Normalize Database #82

tas09009 · 2021-09-14T19:11:11Z

Changes to the schema

remove Nicety: starred and User: autosave_timeout and autosave_enabled This will address Issues Remove unused autosave columns #80 and Remove starred column #34
Connected User to Profile using User.profile_id
Nicety: target_id now points to Profile.id. Added back name along with other attributes that were normally being called thorough the API.
Stint: Added in profile_id for the foreign key connection
Profile: removed faculty since that's determined by stint['type']

To use new database:

createdb <database_name>
change the DATABASE_URL environment variable in your .env file to update the database, then run source .env on your terminal
flask db upgrade
Run python update-data.pyon the project level directory.
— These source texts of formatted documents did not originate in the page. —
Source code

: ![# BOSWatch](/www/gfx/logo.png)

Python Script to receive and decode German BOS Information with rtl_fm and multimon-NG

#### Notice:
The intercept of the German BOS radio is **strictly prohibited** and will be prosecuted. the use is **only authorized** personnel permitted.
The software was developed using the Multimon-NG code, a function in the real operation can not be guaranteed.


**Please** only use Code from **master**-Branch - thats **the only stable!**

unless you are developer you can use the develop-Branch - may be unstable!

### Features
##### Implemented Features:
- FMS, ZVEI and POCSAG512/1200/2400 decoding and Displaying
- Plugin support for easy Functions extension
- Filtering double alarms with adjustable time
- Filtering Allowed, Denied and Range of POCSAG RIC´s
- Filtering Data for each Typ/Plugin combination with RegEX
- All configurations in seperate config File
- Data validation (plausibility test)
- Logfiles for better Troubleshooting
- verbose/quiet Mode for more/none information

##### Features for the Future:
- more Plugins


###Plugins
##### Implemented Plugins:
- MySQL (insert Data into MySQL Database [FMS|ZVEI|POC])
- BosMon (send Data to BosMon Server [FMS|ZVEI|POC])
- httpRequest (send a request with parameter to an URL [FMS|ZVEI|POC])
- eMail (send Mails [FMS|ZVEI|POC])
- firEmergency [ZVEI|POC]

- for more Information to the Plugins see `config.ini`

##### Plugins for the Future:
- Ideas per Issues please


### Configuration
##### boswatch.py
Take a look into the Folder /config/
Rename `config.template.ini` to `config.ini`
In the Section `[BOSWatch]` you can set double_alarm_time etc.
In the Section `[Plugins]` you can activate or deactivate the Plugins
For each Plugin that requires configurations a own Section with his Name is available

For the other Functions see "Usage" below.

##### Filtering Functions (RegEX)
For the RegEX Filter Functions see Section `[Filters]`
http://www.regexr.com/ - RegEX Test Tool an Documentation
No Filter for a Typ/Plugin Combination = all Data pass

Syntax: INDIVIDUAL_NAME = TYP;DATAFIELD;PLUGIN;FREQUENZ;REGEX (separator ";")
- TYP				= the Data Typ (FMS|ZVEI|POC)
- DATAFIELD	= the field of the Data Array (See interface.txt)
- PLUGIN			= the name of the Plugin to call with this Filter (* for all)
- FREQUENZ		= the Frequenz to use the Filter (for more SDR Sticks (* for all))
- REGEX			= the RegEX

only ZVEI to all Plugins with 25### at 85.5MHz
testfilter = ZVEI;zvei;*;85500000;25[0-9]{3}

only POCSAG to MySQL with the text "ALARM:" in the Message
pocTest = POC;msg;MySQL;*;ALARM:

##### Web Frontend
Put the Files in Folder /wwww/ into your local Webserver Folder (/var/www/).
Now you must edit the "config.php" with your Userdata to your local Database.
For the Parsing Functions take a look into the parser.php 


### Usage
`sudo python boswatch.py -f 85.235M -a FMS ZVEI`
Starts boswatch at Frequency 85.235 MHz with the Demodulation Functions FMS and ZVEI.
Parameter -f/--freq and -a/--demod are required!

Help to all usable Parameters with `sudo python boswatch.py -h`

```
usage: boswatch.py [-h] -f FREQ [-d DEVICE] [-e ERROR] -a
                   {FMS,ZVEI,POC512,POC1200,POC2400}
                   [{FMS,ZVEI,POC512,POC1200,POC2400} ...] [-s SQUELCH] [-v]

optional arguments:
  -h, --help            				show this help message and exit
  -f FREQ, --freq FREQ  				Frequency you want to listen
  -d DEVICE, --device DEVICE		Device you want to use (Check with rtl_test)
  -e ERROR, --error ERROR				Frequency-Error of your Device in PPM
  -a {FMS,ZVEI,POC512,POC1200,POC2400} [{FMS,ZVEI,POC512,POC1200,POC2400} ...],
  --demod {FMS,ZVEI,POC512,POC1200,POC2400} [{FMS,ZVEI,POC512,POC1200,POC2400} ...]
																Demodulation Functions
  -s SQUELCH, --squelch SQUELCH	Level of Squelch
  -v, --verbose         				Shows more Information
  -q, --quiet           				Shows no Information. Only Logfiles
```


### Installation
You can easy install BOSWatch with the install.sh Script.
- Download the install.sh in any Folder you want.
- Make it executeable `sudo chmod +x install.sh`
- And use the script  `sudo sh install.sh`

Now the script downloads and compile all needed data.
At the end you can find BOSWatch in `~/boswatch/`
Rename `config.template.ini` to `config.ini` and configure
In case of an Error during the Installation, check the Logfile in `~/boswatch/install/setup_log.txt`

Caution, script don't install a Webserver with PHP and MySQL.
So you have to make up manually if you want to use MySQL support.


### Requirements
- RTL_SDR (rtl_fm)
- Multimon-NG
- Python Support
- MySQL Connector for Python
The script logs each Profile being added so feel free to comment out lines 78 and 83.

Here is a link to edit the schema directly

jasonaowen

Awesome work, @tas09009! Initial comments on the database structure below. You should now have access to the prod data, so please download a copy and try this migration locally.

migrations/versions/12780a039923_populate_database.py

jasonaowen · 2021-09-15T18:22:43Z

migrations/versions/12780a039923_populate_database.py

+    )
+    op.add_column('nicety', sa.Column('stint', sa.Integer(), nullable=True))
+    op.drop_constraint('nicety_author_id_target_id_end_date_key', 'nicety', type_='unique')
+    op.create_unique_constraint(None, 'nicety', ['author_id', 'target_id'])


This constraint needs to include the stint, so that one person can write two niceties for someone who has attended RC twice.

jasonaowen · 2021-09-15T18:23:57Z

migrations/versions/12780a039923_populate_database.py

+depends_on = None
+
+
+def upgrade():


We need to migrate existing data here, including finding existing Users - who may no longer be part of RC, and thus not be in the data returned by the RC API - and populating the new profile table with that data.

migrations/versions/12780a039923_populate_database.py

jasonaowen · 2021-09-15T18:25:27Z

migrations/versions/12780a039923_populate_database.py

+    sa.Column('profile_id', sa.Integer(), nullable=True),
+    sa.Column('type_stint', sa.String(), nullable=True),
+    sa.Column('start_date', sa.Date(), nullable=True),
+    sa.Column('end_date', sa.Date(), nullable=True),


I think all of these are required, and should not be nullable.

I made these nullable, thanks for catching this. The only exception I found was end_date since faculty don't have any end date.

jasonaowen · 2021-09-15T18:29:55Z

update-data.py

+            db.session.commit()
+
+        else:
+            logging.info(f"Skipping: {id}")


I think we do need to update existing profiles! Particularly with the initial User migration, but also as people do things like change their interests or upload new photos.

Made changes to this so it adds/updates every profile, thank you!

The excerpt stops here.